## What needs to be done
Retype the records below exactly as they appear.

(Source texts of formatted documents)
- - - - - - -

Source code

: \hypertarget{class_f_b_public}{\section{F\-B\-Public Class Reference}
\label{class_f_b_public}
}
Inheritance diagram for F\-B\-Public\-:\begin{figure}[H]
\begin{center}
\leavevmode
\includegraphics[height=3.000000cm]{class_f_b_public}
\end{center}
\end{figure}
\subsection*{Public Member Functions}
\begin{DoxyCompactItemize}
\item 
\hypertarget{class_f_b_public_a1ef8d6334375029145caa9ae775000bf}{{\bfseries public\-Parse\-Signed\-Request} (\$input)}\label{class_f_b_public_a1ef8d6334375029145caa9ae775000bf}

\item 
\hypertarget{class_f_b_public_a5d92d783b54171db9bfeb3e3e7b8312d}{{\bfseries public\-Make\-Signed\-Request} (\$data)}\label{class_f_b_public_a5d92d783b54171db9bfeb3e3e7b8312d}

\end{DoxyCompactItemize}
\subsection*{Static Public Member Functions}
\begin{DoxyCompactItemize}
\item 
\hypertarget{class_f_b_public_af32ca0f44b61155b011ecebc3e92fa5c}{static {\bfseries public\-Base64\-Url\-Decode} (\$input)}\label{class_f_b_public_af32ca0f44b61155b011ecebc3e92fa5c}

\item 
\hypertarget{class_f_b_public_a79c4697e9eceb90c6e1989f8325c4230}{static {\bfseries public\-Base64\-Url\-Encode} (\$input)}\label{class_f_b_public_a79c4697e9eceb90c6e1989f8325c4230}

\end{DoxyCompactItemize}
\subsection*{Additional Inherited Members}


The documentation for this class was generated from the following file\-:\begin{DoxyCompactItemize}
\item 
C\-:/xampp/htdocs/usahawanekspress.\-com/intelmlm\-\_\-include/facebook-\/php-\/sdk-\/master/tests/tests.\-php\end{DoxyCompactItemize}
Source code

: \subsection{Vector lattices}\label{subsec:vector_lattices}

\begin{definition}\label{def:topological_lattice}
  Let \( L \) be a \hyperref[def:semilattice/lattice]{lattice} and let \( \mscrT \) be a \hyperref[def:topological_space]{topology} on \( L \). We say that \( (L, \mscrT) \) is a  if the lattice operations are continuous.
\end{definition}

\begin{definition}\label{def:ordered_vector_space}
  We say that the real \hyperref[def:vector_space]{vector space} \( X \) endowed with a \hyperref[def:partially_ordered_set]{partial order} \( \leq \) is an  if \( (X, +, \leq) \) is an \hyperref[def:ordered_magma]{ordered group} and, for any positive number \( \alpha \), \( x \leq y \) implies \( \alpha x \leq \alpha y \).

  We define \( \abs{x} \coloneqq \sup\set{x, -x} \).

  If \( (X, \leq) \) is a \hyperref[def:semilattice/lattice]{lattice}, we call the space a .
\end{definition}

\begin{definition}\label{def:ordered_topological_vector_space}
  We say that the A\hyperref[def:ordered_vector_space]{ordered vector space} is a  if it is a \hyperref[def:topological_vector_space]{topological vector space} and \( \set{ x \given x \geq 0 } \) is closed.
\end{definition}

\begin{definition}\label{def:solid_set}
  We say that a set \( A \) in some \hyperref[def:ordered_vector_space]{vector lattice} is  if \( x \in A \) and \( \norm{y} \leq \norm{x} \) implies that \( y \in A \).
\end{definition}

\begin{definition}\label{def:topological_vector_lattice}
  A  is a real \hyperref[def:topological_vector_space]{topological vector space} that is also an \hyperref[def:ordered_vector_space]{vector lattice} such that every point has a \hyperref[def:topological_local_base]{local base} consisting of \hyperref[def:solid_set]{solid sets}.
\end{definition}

- - - - - - -

## Written answer
Source code

: \hypertarget{class_f_b_public}{\section{F\-B\-Public Class Reference}
\label{class_f_b_public}
}
Inheritance diagram for F\-B\-Public\-:\begin{figure}[H]
\begin{center}
\leavevmode
\includegraphics[height=3.000000cm]{class_f_b_public}
\end{center}
\end{figure}
\subsection*{Public Member Functions}
\begin{DoxyCompactItemize}
\item 
\hypertarget{class_f_b_public_a1ef8d6334375029145caa9ae775000bf}{{\bfseries public\-Parse\-Signed\-Request} (\$input)}\label{class_f_b_public_a1ef8d6334375029145caa9ae775000bf}

\item 
\hypertarget{class_f_b_public_a5d92d783b54171db9bfeb3e3e7b8312d}{{\bfseries public\-Make\-Signed\-Request} (\$data)}\label{class_f_b_public_a5d92d783b54171db9bfeb3e3e7b8312d}

\end{DoxyCompactItemize}
\subsection*{Static Public Member Functions}
\begin{DoxyCompactItemize}
\item 
\hypertarget{class_f_b_public_af32ca0f44b61155b011ecebc3e92fa5c}{static {\bfseries public\-Base64\-Url\-Decode} (\$input)}\label{class_f_b_public_af32ca0f44b61155b011ecebc3e92fa5c}

\item 
\hypertarget{class_f_b_public_a79c4697e9eceb90c6e1989f8325c4230}{static {\bfseries public\-Base64\-Url\-Encode} (\$input)}\label{class_f_b_public_a79c4697e9eceb90c6e1989f8325c4230}

\end{DoxyCompactItemize}
\subsection*{Additional Inherited Members}


The documentation for this class was generated from the following file\-:\begin{DoxyCompactItemize}
\item 
C\-:/xampp/htdocs/usahawanekspress.\-com/intelmlm\-\_\-include/facebook-\/php-\/sdk-\/master/tests/tests.\-php\end{DoxyCompactItemize}
Source code

: \subsection{Vector lattices}\label{subsec:vector_lattices}

\begin{definition}\label{def:topological_lattice}
  Let \( L \) be a \hyperref[def:semilattice/lattice]{lattice} and let \( \mscrT \) be a \hyperref[def:topological_space]{topology} on \( L \). We say that \( (L, \mscrT) \) is a  if the lattice operations are continuous.
\end{definition}

\begin{definition}\label{def:ordered_vector_space}
  We say that the real \hyperref[def:vector_space]{vector space} \( X \) endowed with a \hyperref[def:partially_ordered_set]{partial order} \( \leq \) is an  if \( (X, +, \leq) \) is an \hyperref[def:ordered_magma]{ordered group} and, for any positive number \( \alpha \), \( x \leq y \) implies \( \alpha x \leq \alpha y \).

  We define \( \abs{x} \coloneqq \sup\set{x, -x} \).

  If \( (X, \leq) \) is a \hyperref[def:semilattice/lattice]{lattice}, we call the space a .
\end{definition}

\begin{definition}\label{def:ordered_topological_vector_space}
  We say that the A\hyperref[def:ordered_vector_space]{ordered vector space} is a  if it is a \hyperref[def:topological_vector_space]{topological vector space} and \( \set{ x \given x \geq 0 } \) is closed.
\end{definition}

\begin{definition}\label{def:solid_set}
  We say that a set \( A \) in some \hyperref[def:ordered_vector_space]{vector lattice} is  if \( x \in A \) and \( \norm{y} \leq \norm{x} \) implies that \( y \in A \).
\end{definition}

\begin{definition}\label{def:topological_vector_lattice}
  A  is a real \hyperref[def:topological_vector_space]{topological vector space} that is also an \hyperref[def:ordered_vector_space]{vector lattice} such that every point has a \hyperref[def:topological_local_base]{local base} consisting of \hyperref[def:solid_set]{solid sets}.
\end{definition}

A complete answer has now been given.